- Task directions -
Output every entry exactly, from the first line to the last.

- Given data -
============================================================
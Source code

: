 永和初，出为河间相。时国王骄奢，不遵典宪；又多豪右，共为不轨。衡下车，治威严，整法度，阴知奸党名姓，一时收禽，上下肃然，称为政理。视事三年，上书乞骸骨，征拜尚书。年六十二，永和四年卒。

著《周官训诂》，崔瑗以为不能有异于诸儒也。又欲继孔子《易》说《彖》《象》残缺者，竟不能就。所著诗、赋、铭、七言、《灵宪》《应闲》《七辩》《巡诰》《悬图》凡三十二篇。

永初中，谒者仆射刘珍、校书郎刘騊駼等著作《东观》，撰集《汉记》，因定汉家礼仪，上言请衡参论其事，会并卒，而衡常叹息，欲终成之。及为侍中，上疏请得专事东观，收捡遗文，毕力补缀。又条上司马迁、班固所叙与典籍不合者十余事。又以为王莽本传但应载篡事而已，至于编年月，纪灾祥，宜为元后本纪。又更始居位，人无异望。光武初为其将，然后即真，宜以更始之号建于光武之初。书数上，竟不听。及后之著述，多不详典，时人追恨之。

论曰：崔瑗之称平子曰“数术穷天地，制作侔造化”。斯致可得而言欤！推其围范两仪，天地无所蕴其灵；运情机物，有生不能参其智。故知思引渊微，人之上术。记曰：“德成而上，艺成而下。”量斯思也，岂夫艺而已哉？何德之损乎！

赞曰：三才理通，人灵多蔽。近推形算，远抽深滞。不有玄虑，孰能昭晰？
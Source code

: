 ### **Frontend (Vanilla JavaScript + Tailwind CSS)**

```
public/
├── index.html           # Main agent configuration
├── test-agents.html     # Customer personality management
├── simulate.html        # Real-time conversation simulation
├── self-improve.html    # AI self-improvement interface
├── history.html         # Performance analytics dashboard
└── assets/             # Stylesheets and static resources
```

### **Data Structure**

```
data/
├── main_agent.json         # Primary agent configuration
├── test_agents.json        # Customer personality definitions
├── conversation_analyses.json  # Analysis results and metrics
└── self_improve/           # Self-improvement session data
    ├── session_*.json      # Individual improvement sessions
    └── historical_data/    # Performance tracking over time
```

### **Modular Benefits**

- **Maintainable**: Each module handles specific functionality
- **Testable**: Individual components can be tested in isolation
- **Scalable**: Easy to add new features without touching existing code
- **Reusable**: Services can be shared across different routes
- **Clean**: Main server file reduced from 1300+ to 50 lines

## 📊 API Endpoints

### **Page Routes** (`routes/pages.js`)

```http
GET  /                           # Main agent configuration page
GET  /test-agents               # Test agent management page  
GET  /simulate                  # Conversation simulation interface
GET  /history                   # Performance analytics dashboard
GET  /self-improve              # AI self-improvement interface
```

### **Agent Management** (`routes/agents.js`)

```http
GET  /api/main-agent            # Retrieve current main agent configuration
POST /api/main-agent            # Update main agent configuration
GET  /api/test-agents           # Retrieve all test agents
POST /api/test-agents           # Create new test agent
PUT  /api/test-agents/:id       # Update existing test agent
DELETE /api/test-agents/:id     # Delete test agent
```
============================================================
- Answer section -
Source code

: 永和初，出为河间相。时国王骄奢，不遵典宪；又多豪右，共为不轨。衡下车，治威严，整法度，阴知奸党名姓，一时收禽，上下肃然，称为政理。视事三年，上书乞骸骨，征拜尚书。年六十二，永和四年卒。

著《周官训诂》，崔瑗以为不能有异于诸儒也。又欲继孔子《易》说《彖》《象》残缺者，竟不能就。所著诗、赋、铭、七言、《灵宪》《应闲》《七辩》《巡诰》《悬图》凡三十二篇。

永初中，谒者仆射刘珍、校书郎刘騊駼等著作《东观》，撰集《汉记》，因定汉家礼仪，上言请衡参论其事，会并卒，而衡常叹息，欲终成之。及为侍中，上疏请得专事东观，收捡遗文，毕力补缀。又条上司马迁、班固所叙与典籍不合者十余事。又以为王莽本传但应载篡事而已，至于编年月，纪灾祥，宜为元后本纪。又更始居位，人无异望。光武初为其将，然后即真，宜以更始之号建于光武之初。书数上，竟不听。及后之著述，多不详典，时人追恨之。

论曰：崔瑗之称平子曰“数术穷天地，制作侔造化”。斯致可得而言欤！推其围范两仪，天地无所蕴其灵；运情机物，有生不能参其智。故知思引渊微，人之上术。记曰：“德成而上，艺成而下。”量斯思也，岂夫艺而已哉？何德之损乎！

赞曰：三才理通，人灵多蔽。近推形算，远抽深滞。不有玄虑，孰能昭晰？
Source code

: ### **Frontend (Vanilla JavaScript + Tailwind CSS)**

```
public/
├── index.html           # Main agent configuration
├── test-agents.html     # Customer personality management
├── simulate.html        # Real-time conversation simulation
├── self-improve.html    # AI self-improvement interface
├── history.html         # Performance analytics dashboard
└── assets/             # Stylesheets and static resources
```

### **Data Structure**

```
data/
├── main_agent.json         # Primary agent configuration
├── test_agents.json        # Customer personality definitions
├── conversation_analyses.json  # Analysis results and metrics
└── self_improve/           # Self-improvement session data
    ├── session_*.json      # Individual improvement sessions
    └── historical_data/    # Performance tracking over time
```

### **Modular Benefits**

- **Maintainable**: Each module handles specific functionality
- **Testable**: Individual components can be tested in isolation
- **Scalable**: Easy to add new features without touching existing code
- **Reusable**: Services can be shared across different routes
- **Clean**: Main server file reduced from 1300+ to 50 lines

## 📊 API Endpoints

### **Page Routes** (`routes/pages.js`)

```http
GET  /                           # Main agent configuration page
GET  /test-agents               # Test agent management page  
GET  /simulate                  # Conversation simulation interface
GET  /history                   # Performance analytics dashboard
GET  /self-improve              # AI self-improvement interface
```

### **Agent Management** (`routes/agents.js`)

```http
GET  /api/main-agent            # Retrieve current main agent configuration
POST /api/main-agent            # Update main agent configuration
GET  /api/test-agents           # Retrieve all test agents
POST /api/test-agents           # Create new test agent
PUT  /api/test-agents/:id       # Update existing test agent
DELETE /api/test-agents/:id     # Delete test agent
```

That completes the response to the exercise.